Eight ships full of troops and military gear gathered in nearby Lyme Bay early on April 28, 1944. But they were spotted by a group of fast-attack E-Boats, which torpedoed the convoy.
Among the dead was newlywed Sergeant Louis Archer Bolton, 19, from Iowa, whose platoon of 19 men were to be in charge of burying D-Day’s Utah beach dead. His niece Laurie Bolton who will be at today’s event, said: “Only five men from his platoon survived. I was born on his birthday eight years after he died.”
Pam Wills, who lived near Slapton Sands and was 10 during Exercise Tiger, will also be at the unveiling. She said: “The US soldiers came over and talked to us, they gave us sweets and comics but they then suddenly disappeared.
“We didn’t know Exercise Tiger had taken place but my father, who was in the Royal Observer Corps watching for enemy aircraft, saw ambulances going to and from Slapton Sands, so we knew something was wrong.

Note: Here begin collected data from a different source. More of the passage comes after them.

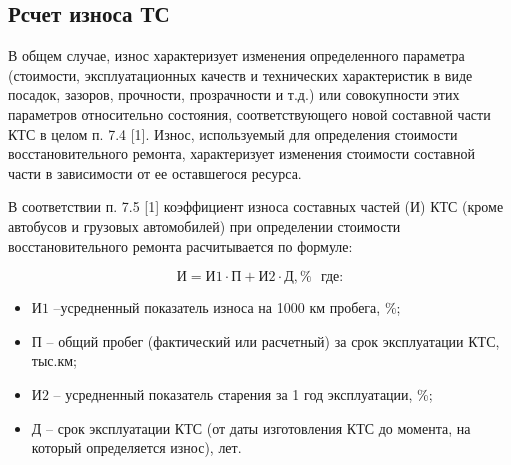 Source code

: %
%
%
%
%

\subsection{Рсчет износа ТС }

В общем случае, износ характеризует изменения определенного параметра (стоимости, эксплуатационных качеств и технических характеристик в виде посадок, зазоров, прочности, прозрачности и т.д.) или совокупности этих параметров относительно состояния, соответствующего новой составной части КТС в целом п. 7.4 [1]. Износ, используемый для определения стоимости восстановительного ремонта, характеризует изменения стоимости составной части в зависимости от ее оставшегося ресурса.



В соответствии п. 7.5 [1] коэффициент износа составных частей (И) КТС (кроме автобусов и грузовых автомобилей) при определении стоимости восстановительного ремонта расчитывается по формуле:

\begin{equation}\label{eqsnos}
\text{И} =\text{И1}\cdot\text{П}+\text{И2}\cdot \text{Д}, \%  \,\,\,\, \text{где:}
\end{equation}

\begin{itemize}
	\item [] $ \text{И1} $ --усредненный показатель износа на 1000 км пробега, \%; 
	\item [] $ \text{П} $ -- общий пробег (фактический или расчетный) за срок эксплуатации КТС, тыс.км;
	\item [] $ \text{И2} $ -- усредненный показатель старения за 1 год эксплуатации, \%;
	\item [] $ \text{Д} $ -- срок эксплуатации КТС (от даты изготовления КТС до момента, на который определяется износ), лет. 
\end{itemize}



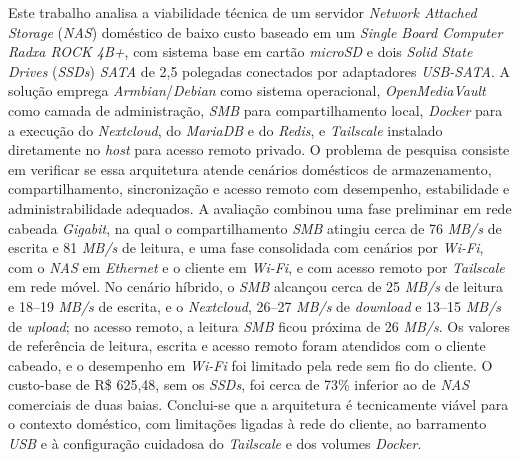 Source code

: 
\begin{resumo}
    Este trabalho analisa a viabilidade técnica de um servidor \textit{Network Attached Storage} (\textit{NAS}) doméstico de baixo custo baseado em um \textit{Single Board Computer} \textit{Radxa ROCK 4B+}, com sistema base em cartão \textit{microSD} e dois \textit{Solid State Drives} (\textit{SSDs}) \textit{SATA} de 2,5 polegadas conectados por adaptadores \textit{USB-SATA}. A solução emprega \textit{Armbian}/\textit{Debian} como sistema operacional, \textit{OpenMediaVault} como camada de administração, \textit{SMB} para compartilhamento local, \textit{Docker} para a execução do \textit{Nextcloud}, do \textit{MariaDB} e do \textit{Redis}, e \textit{Tailscale} instalado diretamente no \textit{host} para acesso remoto privado. O problema de pesquisa consiste em verificar se essa arquitetura atende cenários domésticos de armazenamento, compartilhamento, sincronização e acesso remoto com desempenho, estabilidade e administrabilidade adequados. A avaliação combinou uma fase preliminar em rede cabeada \textit{Gigabit}, na qual o compartilhamento \textit{SMB} atingiu cerca de 76 \textit{MB/s} de escrita e 81 \textit{MB/s} de leitura, e uma fase consolidada com cenários por \textit{Wi-Fi}, com o \textit{NAS} em \textit{Ethernet} e o cliente em \textit{Wi-Fi}, e com acesso remoto por \textit{Tailscale} em rede móvel. No cenário híbrido, o \textit{SMB} alcançou cerca de 25 \textit{MB/s} de leitura e 18--19 \textit{MB/s} de escrita, e o \textit{Nextcloud}, 26--27 \textit{MB/s} de \textit{download} e 13--15 \textit{MB/s} de \textit{upload}; no acesso remoto, a leitura \textit{SMB} ficou próxima de 26 \textit{MB/s}. Os valores de referência de leitura, escrita e acesso remoto foram atendidos com o cliente cabeado, e o desempenho em \textit{Wi-Fi} foi limitado pela rede sem fio do cliente. O custo-base de R\$ 625,48, sem os \textit{SSDs}, foi cerca de 73\% inferior ao de \textit{NAS} comerciais de duas baias. Conclui-se que a arquitetura é tecnicamente viável para o contexto doméstico, com limitações ligadas à rede do cliente, ao barramento \textit{USB} e à configuração cuidadosa do \textit{Tailscale} e dos volumes \textit{Docker}.

\end{resumo}
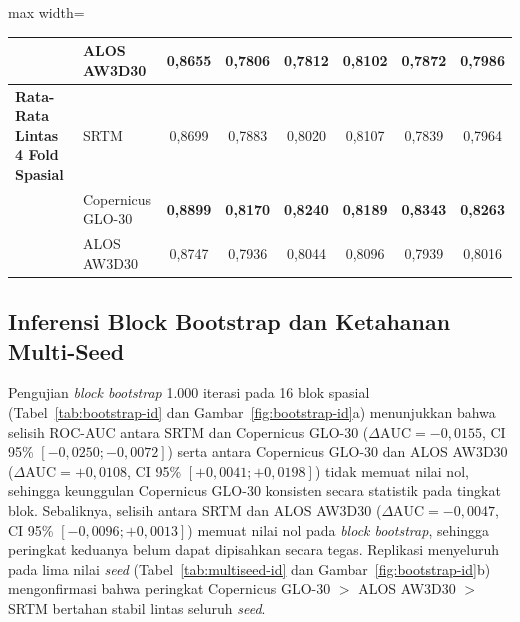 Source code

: \documentclass[11pt,twoside]{article}
\begin{document}
\begin{table}[!htbp]
\begin{adjustbox}{max width=\textwidth}
\begin{tabular}{c c c c l cccccc}
  & & & & ALOS AW3D30 & 0,8655 & 0,7806 & 0,7812 & 0,8102 & 0,7872 & 0,7986 \\
\midrule
\multicolumn{4}{l}{\textbf{Rata-Rata Lintas 4 Fold Spasial}} & SRTM & 0,8699 & 0,7883 & 0,8020 & 0,8107 & 0,7839 & 0,7964 \\
\multicolumn{4}{l}{} & Copernicus GLO-30 & \textbf{0,8899} & \textbf{0,8170} & \textbf{0,8240} & \textbf{0,8189} & \textbf{0,8343} & \textbf{0,8263} \\
\multicolumn{4}{l}{} & ALOS AW3D30 & 0,8747 & 0,7936 & 0,8044 & 0,8096 & 0,7939 & 0,8016 \\
\bottomrule
\end{tabular}
\end{adjustbox}
\end{table}

\subsection{Inferensi Block Bootstrap dan Ketahanan Multi-Seed}\label{subsec:bootstrap-id}

Pengujian \textit{block bootstrap} 1.000 iterasi pada 16 blok spasial (Tabel~\ref{tab:bootstrap-id} dan Gambar~\ref{fig:bootstrap-id}a) menunjukkan bahwa selisih ROC-AUC antara SRTM dan Copernicus GLO-30 ($\Delta\text{AUC} = -0{,}0155$, CI 95\% $[-0{,}0250; -0{,}0072]$) serta antara Copernicus GLO-30 dan ALOS AW3D30 ($\Delta\text{AUC} = +0{,}0108$, CI 95\% $[+0{,}0041; +0{,}0198]$) tidak memuat nilai nol, sehingga keunggulan Copernicus GLO-30 konsisten secara statistik pada tingkat blok. Sebaliknya, selisih antara SRTM dan ALOS AW3D30 ($\Delta\text{AUC} = -0{,}0047$, CI 95\% $[-0{,}0096; +0{,}0013]$) memuat nilai nol pada \textit{block bootstrap}, sehingga peringkat keduanya belum dapat dipisahkan secara tegas. Replikasi menyeluruh pada lima nilai \textit{seed} (Tabel~\ref{tab:multiseed-id} dan Gambar~\ref{fig:bootstrap-id}b) mengonfirmasi bahwa peringkat Copernicus GLO-30 $>$ ALOS AW3D30 $>$ SRTM bertahan stabil lintas seluruh \textit{seed}.
\end{document}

“It was a terrible event.” The bootprints were made by artist Martin Barraud, who was also behind There But Not There’s campaign to mark the centenary of the end of the First World War.
Commemorative bootprint plaques made by ex-service members cost £29.99 and money raised will go towards veteran employment projects.
Each plaque represents one of the 22,763 British and Commonwealth service members killed on D-Day and during the Normandy invasion.